Problem details: Return the lines of the data below in which the string "these" occurs.

Segment Open

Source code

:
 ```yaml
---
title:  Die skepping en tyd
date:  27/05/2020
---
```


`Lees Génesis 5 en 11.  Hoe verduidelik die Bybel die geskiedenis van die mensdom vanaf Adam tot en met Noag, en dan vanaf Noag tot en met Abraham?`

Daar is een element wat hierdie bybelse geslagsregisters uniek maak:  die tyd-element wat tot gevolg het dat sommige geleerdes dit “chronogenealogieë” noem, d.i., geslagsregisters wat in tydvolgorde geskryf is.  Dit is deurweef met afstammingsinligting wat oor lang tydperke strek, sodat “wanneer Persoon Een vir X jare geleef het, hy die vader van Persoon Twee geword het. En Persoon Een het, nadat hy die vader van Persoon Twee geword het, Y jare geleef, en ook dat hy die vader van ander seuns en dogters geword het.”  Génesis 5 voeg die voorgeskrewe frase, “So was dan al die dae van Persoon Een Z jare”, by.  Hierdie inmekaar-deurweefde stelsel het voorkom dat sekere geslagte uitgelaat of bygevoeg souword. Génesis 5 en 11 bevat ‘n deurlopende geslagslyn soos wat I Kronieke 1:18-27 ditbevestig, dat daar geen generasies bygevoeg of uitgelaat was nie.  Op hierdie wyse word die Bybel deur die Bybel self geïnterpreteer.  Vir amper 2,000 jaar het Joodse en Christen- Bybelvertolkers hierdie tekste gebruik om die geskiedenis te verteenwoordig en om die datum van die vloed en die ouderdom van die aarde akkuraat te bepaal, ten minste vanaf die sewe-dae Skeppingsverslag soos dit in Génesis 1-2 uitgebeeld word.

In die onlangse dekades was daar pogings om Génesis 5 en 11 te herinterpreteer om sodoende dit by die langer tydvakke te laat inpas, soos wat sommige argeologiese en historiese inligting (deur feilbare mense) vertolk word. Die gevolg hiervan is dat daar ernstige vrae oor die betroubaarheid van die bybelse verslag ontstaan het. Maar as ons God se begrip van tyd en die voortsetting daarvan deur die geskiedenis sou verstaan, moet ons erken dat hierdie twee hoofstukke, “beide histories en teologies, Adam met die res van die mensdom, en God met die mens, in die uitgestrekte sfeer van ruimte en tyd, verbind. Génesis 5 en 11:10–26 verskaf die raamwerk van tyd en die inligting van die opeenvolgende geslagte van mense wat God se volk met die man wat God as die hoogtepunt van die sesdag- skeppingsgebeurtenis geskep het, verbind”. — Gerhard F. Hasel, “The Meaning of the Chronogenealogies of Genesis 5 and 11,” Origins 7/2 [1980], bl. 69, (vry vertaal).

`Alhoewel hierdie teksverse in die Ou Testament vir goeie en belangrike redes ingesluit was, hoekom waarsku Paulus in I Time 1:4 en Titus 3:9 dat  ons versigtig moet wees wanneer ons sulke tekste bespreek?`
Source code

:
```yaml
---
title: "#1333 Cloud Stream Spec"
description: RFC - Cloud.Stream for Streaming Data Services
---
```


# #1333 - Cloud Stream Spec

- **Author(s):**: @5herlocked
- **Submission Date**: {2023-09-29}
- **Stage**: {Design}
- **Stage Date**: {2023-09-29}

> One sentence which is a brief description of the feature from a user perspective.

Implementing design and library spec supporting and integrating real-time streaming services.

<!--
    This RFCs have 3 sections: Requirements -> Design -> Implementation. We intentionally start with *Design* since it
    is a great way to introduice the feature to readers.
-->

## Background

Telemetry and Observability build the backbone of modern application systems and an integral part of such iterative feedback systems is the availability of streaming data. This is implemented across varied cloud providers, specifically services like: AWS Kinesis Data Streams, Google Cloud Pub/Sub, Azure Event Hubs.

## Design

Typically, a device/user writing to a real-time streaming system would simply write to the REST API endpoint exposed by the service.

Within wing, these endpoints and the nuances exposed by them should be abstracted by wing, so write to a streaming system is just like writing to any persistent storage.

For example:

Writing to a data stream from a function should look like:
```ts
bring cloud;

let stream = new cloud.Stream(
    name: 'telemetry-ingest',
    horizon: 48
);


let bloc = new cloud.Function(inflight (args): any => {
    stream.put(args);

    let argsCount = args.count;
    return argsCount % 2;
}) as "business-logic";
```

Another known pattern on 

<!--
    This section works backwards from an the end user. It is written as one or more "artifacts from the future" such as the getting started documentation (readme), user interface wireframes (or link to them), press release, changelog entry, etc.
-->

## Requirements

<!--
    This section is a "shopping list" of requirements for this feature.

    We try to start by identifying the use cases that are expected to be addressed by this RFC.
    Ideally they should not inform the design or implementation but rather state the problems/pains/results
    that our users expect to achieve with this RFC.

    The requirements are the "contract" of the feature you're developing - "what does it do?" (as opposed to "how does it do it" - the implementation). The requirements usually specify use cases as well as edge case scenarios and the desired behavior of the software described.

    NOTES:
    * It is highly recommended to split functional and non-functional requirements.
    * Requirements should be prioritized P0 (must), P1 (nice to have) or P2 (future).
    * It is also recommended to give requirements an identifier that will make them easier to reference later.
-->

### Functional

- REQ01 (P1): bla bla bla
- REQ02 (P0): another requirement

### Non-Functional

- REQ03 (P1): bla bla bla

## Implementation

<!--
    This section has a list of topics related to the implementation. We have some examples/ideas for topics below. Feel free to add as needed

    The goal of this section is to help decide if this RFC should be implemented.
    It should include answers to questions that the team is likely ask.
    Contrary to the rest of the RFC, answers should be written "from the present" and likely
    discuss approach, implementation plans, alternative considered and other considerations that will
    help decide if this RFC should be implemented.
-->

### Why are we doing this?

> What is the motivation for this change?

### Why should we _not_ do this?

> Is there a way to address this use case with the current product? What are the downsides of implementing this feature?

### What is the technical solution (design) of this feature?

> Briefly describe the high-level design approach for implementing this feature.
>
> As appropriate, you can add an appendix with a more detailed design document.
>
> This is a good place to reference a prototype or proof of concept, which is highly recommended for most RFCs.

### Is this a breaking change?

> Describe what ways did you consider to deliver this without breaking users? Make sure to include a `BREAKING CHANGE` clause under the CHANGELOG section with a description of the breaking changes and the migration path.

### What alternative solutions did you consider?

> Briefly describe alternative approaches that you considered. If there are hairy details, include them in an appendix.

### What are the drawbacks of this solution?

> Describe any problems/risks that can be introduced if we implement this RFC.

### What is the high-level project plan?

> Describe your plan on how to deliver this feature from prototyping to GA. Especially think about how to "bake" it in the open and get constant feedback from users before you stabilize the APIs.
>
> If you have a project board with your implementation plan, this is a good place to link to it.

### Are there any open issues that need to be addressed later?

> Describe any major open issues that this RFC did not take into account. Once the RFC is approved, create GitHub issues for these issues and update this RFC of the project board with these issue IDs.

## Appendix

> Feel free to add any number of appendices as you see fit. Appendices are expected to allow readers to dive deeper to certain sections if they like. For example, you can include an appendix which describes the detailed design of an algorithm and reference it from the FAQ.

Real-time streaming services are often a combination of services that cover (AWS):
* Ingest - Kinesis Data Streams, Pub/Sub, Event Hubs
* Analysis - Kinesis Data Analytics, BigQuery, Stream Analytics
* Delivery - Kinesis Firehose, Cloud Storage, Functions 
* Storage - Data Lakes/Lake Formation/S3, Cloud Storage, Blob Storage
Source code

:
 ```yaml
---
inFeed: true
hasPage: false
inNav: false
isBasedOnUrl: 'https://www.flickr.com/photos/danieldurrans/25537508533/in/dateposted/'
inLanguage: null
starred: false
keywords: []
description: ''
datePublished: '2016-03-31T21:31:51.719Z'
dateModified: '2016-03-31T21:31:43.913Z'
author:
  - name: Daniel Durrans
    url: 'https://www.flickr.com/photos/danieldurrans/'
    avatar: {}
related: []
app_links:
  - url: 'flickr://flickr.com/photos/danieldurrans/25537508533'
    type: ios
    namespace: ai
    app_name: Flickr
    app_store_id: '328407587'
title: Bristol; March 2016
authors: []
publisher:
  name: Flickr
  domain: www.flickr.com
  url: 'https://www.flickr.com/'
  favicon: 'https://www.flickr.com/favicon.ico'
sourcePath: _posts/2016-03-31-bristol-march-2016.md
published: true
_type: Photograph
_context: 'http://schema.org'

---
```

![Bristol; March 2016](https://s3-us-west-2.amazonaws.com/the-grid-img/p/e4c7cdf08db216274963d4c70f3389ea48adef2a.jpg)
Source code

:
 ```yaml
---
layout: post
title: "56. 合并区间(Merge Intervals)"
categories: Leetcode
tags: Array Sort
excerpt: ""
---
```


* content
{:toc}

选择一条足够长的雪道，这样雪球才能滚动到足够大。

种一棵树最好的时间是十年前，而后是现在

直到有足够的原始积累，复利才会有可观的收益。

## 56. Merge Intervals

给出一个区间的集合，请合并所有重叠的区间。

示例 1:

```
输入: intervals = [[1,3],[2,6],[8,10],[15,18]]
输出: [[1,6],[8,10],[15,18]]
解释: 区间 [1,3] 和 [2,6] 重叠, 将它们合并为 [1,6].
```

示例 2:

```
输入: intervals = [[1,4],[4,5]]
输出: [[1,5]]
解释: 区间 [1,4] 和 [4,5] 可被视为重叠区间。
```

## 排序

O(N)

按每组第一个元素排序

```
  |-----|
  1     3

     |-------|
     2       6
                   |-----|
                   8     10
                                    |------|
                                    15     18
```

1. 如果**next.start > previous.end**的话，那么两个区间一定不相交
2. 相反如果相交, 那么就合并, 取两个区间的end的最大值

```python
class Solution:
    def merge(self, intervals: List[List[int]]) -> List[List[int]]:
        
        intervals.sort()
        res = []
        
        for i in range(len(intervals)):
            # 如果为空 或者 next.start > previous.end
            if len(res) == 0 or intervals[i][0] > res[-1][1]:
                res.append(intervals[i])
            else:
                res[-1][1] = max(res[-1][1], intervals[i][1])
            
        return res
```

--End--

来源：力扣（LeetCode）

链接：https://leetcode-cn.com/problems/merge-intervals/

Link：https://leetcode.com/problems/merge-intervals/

Segment Closed

Output of the task:
Within wing, these endpoints and the nuances exposed by them should be abstracted by wing, so write to a streaming system is just like writing to any persistent storage.
> Describe any major open issues that this RFC did not take into account. Once the RFC is approved, create GitHub issues for these issues and update this RFC of the project board with these issue IDs.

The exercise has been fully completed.